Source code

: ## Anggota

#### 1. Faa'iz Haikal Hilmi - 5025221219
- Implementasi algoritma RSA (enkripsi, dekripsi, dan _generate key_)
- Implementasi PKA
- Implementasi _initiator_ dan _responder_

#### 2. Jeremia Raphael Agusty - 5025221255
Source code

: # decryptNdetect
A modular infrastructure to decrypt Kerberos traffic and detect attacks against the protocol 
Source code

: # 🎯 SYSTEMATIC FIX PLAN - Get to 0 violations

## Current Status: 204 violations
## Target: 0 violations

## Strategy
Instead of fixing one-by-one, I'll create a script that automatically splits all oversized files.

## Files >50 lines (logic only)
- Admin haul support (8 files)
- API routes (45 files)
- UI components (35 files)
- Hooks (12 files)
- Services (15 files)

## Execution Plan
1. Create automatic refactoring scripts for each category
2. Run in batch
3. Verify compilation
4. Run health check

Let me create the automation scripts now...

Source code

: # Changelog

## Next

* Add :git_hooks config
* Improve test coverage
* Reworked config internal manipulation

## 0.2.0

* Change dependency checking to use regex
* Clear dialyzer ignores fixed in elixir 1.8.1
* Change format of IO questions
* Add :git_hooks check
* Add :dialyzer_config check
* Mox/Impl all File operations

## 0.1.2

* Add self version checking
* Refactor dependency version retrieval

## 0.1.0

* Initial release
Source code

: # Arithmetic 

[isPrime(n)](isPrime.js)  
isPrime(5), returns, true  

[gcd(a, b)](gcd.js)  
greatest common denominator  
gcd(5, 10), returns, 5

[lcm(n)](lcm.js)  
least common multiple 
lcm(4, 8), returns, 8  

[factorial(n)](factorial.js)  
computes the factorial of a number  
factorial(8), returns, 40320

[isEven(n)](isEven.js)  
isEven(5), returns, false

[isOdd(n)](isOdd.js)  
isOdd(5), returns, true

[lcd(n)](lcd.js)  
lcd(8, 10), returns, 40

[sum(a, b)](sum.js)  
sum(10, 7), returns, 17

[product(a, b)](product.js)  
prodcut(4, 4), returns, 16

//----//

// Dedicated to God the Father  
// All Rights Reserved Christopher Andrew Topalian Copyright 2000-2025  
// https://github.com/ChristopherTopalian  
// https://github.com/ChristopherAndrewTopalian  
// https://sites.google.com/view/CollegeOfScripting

:: Exercise directions ::
Restate each line above word for word.

:: Solution to the exercise ::
Source code

: ## Anggota

#### 1. Faa'iz Haikal Hilmi - 5025221219
- Implementasi algoritma RSA (enkripsi, dekripsi, dan _generate key_)
- Implementasi PKA
- Implementasi _initiator_ dan _responder_

#### 2. Jeremia Raphael Agusty - 5025221255
Source code

: # decryptNdetect
A modular infrastructure to decrypt Kerberos traffic and detect attacks against the protocol 
Source code

: # 🎯 SYSTEMATIC FIX PLAN - Get to 0 violations

## Current Status: 204 violations
## Target: 0 violations

## Strategy
Instead of fixing one-by-one, I'll create a script that automatically splits all oversized files.

## Files >50 lines (logic only)
- Admin haul support (8 files)
- API routes (45 files)
- UI components (35 files)
- Hooks (12 files)
- Services (15 files)

## Execution Plan
1. Create automatic refactoring scripts for each category
2. Run in batch
3. Verify compilation
4. Run health check

Let me create the automation scripts now...

Source code

: # Changelog

## Next

* Add :git_hooks config
* Improve test coverage
* Reworked config internal manipulation

## 0.2.0

* Change dependency checking to use regex
* Clear dialyzer ignores fixed in elixir 1.8.1
* Change format of IO questions
* Add :git_hooks check
* Add :dialyzer_config check
* Mox/Impl all File operations

## 0.1.2

* Add self version checking
* Refactor dependency version retrieval

## 0.1.0

* Initial release
Source code

: # Arithmetic 

[isPrime(n)](isPrime.js)  
isPrime(5), returns, true  

[gcd(a, b)](gcd.js)  
greatest common denominator  
gcd(5, 10), returns, 5

[lcm(n)](lcm.js)  
least common multiple 
lcm(4, 8), returns, 8  

[factorial(n)](factorial.js)  
computes the factorial of a number  
factorial(8), returns, 40320

[isEven(n)](isEven.js)  
isEven(5), returns, false

[isOdd(n)](isOdd.js)  
isOdd(5), returns, true

[lcd(n)](lcd.js)  
lcd(8, 10), returns, 40

[sum(a, b)](sum.js)  
sum(10, 7), returns, 17

[product(a, b)](product.js)  
prodcut(4, 4), returns, 16

//----//

// Dedicated to God the Father  
// All Rights Reserved Christopher Andrew Topalian Copyright 2000-2025  
// https://github.com/ChristopherTopalian  
// https://github.com/ChristopherAndrewTopalian  
// https://sites.google.com/view/CollegeOfScripting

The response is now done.